*** Opening Input for this task ***

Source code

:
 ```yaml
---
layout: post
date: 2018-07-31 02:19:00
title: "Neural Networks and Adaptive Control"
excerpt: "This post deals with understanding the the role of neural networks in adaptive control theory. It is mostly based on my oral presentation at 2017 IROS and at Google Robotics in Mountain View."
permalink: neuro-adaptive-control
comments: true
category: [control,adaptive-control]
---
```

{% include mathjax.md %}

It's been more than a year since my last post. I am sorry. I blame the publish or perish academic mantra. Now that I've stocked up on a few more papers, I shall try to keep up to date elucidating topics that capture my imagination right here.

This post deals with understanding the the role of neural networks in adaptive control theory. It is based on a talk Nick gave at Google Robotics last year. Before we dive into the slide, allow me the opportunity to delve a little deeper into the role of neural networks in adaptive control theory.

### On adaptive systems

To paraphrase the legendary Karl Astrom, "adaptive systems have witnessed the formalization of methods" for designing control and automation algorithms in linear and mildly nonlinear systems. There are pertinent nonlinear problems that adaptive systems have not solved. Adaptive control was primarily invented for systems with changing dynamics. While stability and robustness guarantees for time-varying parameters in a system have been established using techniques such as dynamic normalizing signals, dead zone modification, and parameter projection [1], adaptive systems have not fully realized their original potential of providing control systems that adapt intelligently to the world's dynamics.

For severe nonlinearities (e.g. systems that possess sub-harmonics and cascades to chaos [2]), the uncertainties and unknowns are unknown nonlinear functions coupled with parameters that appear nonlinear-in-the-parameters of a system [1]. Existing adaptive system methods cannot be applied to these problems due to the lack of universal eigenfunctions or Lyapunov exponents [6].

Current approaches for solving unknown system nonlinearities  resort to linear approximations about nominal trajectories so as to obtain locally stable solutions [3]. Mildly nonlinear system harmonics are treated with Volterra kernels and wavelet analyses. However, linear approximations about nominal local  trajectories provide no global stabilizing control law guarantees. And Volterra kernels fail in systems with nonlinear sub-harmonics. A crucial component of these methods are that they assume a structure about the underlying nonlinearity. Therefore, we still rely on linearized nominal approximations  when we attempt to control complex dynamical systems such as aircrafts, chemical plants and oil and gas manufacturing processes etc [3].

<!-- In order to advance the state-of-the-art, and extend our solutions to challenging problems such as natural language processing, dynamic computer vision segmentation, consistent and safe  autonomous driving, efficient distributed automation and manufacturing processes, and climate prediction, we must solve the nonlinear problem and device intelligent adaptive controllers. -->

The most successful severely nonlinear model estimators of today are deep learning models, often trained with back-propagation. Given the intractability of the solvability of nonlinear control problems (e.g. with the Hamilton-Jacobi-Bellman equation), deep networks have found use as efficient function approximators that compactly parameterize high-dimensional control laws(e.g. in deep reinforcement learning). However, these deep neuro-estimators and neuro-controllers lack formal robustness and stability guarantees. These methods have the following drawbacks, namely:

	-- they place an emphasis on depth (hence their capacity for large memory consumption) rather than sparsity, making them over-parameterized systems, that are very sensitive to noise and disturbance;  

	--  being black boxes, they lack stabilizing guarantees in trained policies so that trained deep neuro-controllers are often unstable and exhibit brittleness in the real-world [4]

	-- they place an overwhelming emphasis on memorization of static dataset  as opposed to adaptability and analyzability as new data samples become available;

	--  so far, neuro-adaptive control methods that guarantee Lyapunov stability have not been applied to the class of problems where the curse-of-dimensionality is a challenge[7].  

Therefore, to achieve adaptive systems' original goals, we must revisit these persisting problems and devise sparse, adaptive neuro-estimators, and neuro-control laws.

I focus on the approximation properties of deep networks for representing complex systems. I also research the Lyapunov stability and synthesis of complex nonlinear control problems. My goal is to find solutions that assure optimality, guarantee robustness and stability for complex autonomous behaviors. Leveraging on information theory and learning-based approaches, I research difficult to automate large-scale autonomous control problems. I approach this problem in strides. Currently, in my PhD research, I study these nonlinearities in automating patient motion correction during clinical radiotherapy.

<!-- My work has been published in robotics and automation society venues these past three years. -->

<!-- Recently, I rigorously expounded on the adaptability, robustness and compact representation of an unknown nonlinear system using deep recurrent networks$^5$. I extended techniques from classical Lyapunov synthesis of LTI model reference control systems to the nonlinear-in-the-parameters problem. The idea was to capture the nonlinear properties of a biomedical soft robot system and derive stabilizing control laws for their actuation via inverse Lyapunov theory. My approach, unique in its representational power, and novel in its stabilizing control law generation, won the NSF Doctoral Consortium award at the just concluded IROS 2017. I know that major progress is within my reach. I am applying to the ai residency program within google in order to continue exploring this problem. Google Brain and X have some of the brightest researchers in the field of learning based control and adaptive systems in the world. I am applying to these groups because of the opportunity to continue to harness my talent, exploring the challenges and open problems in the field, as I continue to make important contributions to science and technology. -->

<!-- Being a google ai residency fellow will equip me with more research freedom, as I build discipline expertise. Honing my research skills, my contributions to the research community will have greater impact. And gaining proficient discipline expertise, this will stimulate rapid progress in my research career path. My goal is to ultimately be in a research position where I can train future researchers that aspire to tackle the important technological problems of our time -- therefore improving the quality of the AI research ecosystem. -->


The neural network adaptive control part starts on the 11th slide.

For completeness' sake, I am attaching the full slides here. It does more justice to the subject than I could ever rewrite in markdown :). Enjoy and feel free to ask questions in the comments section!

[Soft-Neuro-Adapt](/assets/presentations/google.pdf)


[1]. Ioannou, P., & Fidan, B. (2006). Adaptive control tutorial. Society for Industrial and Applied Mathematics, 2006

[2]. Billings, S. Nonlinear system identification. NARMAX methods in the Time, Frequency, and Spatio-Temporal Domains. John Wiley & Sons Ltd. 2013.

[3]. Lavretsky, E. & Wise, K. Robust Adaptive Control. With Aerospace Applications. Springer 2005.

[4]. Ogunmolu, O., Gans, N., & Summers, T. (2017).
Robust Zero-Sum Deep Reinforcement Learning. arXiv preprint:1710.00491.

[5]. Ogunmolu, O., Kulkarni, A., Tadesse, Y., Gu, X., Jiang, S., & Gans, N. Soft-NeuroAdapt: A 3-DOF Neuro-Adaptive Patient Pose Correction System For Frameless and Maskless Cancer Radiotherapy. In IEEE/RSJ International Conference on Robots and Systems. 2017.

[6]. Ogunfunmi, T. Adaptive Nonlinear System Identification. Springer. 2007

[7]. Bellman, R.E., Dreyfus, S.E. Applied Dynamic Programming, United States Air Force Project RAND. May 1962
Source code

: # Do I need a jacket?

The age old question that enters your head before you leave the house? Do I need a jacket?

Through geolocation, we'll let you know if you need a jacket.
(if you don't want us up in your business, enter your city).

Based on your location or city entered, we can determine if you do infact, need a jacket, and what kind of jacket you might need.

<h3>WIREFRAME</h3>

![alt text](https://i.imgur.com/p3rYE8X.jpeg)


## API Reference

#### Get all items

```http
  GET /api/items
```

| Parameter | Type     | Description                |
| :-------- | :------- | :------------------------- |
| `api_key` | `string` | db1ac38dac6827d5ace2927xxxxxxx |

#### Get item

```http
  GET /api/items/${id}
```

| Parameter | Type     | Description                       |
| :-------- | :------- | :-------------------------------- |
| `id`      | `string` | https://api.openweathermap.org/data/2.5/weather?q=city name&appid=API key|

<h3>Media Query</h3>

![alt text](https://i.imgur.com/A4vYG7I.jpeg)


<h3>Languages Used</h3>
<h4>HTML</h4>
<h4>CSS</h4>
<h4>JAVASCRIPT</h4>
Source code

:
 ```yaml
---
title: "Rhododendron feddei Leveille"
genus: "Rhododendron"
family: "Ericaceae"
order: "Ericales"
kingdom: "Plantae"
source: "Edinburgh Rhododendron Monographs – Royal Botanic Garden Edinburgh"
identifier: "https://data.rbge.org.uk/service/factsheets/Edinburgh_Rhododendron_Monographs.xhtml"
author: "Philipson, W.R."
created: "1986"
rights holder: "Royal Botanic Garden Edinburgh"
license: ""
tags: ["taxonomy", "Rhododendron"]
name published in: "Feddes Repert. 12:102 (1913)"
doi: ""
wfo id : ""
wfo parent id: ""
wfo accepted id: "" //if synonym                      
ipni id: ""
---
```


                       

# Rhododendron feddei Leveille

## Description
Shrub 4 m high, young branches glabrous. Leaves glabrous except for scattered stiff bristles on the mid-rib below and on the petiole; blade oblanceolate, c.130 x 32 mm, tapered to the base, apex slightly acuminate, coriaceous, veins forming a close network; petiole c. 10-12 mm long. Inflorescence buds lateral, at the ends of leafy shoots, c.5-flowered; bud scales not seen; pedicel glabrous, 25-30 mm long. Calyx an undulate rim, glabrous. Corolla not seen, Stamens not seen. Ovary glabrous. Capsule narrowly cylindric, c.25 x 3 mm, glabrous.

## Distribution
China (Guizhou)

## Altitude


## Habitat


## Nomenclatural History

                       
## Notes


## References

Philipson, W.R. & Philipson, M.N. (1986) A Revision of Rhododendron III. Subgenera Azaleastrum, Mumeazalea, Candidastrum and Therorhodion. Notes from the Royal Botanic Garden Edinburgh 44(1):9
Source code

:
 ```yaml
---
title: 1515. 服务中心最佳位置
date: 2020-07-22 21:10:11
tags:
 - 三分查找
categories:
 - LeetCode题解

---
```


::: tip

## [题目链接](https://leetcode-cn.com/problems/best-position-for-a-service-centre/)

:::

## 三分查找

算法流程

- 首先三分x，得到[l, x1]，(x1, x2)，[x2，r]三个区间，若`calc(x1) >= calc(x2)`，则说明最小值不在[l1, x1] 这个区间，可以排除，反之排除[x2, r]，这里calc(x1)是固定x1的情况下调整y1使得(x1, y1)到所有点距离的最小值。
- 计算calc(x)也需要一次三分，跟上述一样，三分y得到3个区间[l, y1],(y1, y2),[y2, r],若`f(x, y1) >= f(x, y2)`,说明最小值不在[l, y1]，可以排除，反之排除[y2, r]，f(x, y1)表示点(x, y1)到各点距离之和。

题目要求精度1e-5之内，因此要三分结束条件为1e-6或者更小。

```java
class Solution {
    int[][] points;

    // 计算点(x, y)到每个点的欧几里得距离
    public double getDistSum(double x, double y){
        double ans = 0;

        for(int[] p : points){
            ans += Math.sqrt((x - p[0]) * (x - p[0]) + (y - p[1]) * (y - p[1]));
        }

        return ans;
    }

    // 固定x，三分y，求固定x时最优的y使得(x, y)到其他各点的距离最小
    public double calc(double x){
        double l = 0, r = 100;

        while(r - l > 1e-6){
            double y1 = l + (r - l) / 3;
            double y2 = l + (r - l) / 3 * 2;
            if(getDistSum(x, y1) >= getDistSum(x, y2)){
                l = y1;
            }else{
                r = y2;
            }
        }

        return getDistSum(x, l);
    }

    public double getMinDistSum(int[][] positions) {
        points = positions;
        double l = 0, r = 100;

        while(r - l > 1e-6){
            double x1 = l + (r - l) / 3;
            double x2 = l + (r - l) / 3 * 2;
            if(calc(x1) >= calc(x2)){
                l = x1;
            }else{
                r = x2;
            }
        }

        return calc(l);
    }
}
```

*** Closing Input for this task ***

• Work to be completed
Restate the listing exactly, starting at its first line and ending at the line where "### On adaptive systems" occurs; include both and no other lines.

• Result of the exercise
Source code

:
 ```yaml
---
layout: post
date: 2018-07-31 02:19:00
title: "Neural Networks and Adaptive Control"
excerpt: "This post deals with understanding the the role of neural networks in adaptive control theory. It is mostly based on my oral presentation at 2017 IROS and at Google Robotics in Mountain View."
permalink: neuro-adaptive-control
comments: true
category: [control,adaptive-control]
---
```

{% include mathjax.md %}

It's been more than a year since my last post. I am sorry. I blame the publish or perish academic mantra. Now that I've stocked up on a few more papers, I shall try to keep up to date elucidating topics that capture my imagination right here.

This post deals with understanding the the role of neural networks in adaptive control theory. It is based on a talk Nick gave at Google Robotics last year. Before we dive into the slide, allow me the opportunity to delve a little deeper into the role of neural networks in adaptive control theory.

### On adaptive systems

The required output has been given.